■ DESCRIPTION OF THE TASK ■
Your output should be the lines from the start of the data through the line containing "因为组合升星座金牛座夫妇的第", exactly and nothing more.

■ PROVIDED DATA ■
======

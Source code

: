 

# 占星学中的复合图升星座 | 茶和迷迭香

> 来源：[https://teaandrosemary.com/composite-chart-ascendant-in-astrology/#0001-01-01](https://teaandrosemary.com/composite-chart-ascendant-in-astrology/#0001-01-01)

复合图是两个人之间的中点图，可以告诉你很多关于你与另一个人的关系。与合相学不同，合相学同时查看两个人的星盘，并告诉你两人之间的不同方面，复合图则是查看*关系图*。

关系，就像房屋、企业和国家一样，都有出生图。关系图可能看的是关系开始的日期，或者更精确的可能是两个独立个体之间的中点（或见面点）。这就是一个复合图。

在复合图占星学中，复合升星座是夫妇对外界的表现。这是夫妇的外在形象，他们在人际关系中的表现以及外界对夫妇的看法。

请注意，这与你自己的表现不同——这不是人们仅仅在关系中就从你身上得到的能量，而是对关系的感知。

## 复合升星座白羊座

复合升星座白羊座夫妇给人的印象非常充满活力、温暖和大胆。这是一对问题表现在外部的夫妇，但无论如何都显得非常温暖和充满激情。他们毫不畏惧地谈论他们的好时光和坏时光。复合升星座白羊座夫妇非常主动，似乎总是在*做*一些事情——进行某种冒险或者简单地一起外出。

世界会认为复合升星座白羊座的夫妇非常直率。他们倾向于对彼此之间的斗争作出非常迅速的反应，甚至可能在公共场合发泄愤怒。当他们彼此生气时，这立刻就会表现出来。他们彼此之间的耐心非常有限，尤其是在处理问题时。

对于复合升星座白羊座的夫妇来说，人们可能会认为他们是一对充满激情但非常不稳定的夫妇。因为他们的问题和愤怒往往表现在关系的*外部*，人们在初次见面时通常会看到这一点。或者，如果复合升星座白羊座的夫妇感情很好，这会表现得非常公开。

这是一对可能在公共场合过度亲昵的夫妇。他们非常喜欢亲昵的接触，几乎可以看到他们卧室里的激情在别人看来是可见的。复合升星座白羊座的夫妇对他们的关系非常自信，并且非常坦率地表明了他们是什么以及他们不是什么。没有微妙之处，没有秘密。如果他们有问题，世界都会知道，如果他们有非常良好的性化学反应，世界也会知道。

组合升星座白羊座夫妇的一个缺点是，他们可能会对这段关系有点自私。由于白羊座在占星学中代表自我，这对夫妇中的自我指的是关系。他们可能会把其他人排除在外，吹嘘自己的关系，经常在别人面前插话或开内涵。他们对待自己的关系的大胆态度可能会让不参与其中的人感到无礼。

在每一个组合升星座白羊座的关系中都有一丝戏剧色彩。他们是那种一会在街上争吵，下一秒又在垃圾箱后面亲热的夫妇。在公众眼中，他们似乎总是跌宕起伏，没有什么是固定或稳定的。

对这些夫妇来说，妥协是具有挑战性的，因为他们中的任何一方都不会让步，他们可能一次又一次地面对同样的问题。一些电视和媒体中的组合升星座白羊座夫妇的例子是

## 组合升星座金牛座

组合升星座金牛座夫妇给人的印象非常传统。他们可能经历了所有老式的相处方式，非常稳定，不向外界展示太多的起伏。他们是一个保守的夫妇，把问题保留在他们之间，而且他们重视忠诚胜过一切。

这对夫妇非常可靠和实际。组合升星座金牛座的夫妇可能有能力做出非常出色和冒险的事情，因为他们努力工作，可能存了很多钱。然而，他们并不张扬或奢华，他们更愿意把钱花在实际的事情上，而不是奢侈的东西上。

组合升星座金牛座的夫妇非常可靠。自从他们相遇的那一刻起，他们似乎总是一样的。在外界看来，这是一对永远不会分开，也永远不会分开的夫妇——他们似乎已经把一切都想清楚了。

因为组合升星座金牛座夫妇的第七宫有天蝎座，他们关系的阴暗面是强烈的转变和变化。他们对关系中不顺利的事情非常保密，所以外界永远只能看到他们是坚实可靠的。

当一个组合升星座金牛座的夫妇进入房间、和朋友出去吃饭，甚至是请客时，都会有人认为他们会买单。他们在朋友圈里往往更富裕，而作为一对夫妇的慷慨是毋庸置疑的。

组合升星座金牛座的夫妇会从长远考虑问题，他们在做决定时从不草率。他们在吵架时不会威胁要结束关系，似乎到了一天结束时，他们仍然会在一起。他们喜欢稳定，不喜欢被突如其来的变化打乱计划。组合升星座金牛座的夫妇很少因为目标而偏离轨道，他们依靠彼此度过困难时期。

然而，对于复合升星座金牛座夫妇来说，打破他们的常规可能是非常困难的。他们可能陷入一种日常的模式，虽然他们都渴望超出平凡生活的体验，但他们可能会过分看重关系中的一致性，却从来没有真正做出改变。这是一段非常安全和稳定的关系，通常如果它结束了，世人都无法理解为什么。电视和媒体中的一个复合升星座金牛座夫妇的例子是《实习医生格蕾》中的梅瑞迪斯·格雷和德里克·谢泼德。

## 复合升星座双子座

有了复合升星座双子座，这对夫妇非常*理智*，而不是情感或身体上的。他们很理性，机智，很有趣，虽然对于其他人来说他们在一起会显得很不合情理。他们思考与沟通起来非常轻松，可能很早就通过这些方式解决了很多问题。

======

■ RESPONSE ■
Source code

: 

# 占星学中的复合图升星座 | 茶和迷迭香

> 来源：[https://teaandrosemary.com/composite-chart-ascendant-in-astrology/#0001-01-01](https://teaandrosemary.com/composite-chart-ascendant-in-astrology/#0001-01-01)

复合图是两个人之间的中点图，可以告诉你很多关于你与另一个人的关系。与合相学不同，合相学同时查看两个人的星盘，并告诉你两人之间的不同方面，复合图则是查看*关系图*。

关系，就像房屋、企业和国家一样，都有出生图。关系图可能看的是关系开始的日期，或者更精确的可能是两个独立个体之间的中点（或见面点）。这就是一个复合图。

在复合图占星学中，复合升星座是夫妇对外界的表现。这是夫妇的外在形象，他们在人际关系中的表现以及外界对夫妇的看法。

请注意，这与你自己的表现不同——这不是人们仅仅在关系中就从你身上得到的能量，而是对关系的感知。

## 复合升星座白羊座

复合升星座白羊座夫妇给人的印象非常充满活力、温暖和大胆。这是一对问题表现在外部的夫妇，但无论如何都显得非常温暖和充满激情。他们毫不畏惧地谈论他们的好时光和坏时光。复合升星座白羊座夫妇非常主动，似乎总是在*做*一些事情——进行某种冒险或者简单地一起外出。

世界会认为复合升星座白羊座的夫妇非常直率。他们倾向于对彼此之间的斗争作出非常迅速的反应，甚至可能在公共场合发泄愤怒。当他们彼此生气时，这立刻就会表现出来。他们彼此之间的耐心非常有限，尤其是在处理问题时。

对于复合升星座白羊座的夫妇来说，人们可能会认为他们是一对充满激情但非常不稳定的夫妇。因为他们的问题和愤怒往往表现在关系的*外部*，人们在初次见面时通常会看到这一点。或者，如果复合升星座白羊座的夫妇感情很好，这会表现得非常公开。

这是一对可能在公共场合过度亲昵的夫妇。他们非常喜欢亲昵的接触，几乎可以看到他们卧室里的激情在别人看来是可见的。复合升星座白羊座的夫妇对他们的关系非常自信，并且非常坦率地表明了他们是什么以及他们不是什么。没有微妙之处，没有秘密。如果他们有问题，世界都会知道，如果他们有非常良好的性化学反应，世界也会知道。

组合升星座白羊座夫妇的一个缺点是，他们可能会对这段关系有点自私。由于白羊座在占星学中代表自我，这对夫妇中的自我指的是关系。他们可能会把其他人排除在外，吹嘘自己的关系，经常在别人面前插话或开内涵。他们对待自己的关系的大胆态度可能会让不参与其中的人感到无礼。

在每一个组合升星座白羊座的关系中都有一丝戏剧色彩。他们是那种一会在街上争吵，下一秒又在垃圾箱后面亲热的夫妇。在公众眼中，他们似乎总是跌宕起伏，没有什么是固定或稳定的。

对这些夫妇来说，妥协是具有挑战性的，因为他们中的任何一方都不会让步，他们可能一次又一次地面对同样的问题。一些电视和媒体中的组合升星座白羊座夫妇的例子是

## 组合升星座金牛座

组合升星座金牛座夫妇给人的印象非常传统。他们可能经历了所有老式的相处方式，非常稳定，不向外界展示太多的起伏。他们是一个保守的夫妇，把问题保留在他们之间，而且他们重视忠诚胜过一切。

这对夫妇非常可靠和实际。组合升星座金牛座的夫妇可能有能力做出非常出色和冒险的事情，因为他们努力工作，可能存了很多钱。然而，他们并不张扬或奢华，他们更愿意把钱花在实际的事情上，而不是奢侈的东西上。

组合升星座金牛座的夫妇非常可靠。自从他们相遇的那一刻起，他们似乎总是一样的。在外界看来，这是一对永远不会分开，也永远不会分开的夫妇——他们似乎已经把一切都想清楚了。

因为组合升星座金牛座夫妇的第七宫有天蝎座，他们关系的阴暗面是强烈的转变和变化。他们对关系中不顺利的事情非常保密，所以外界永远只能看到他们是坚实可靠的。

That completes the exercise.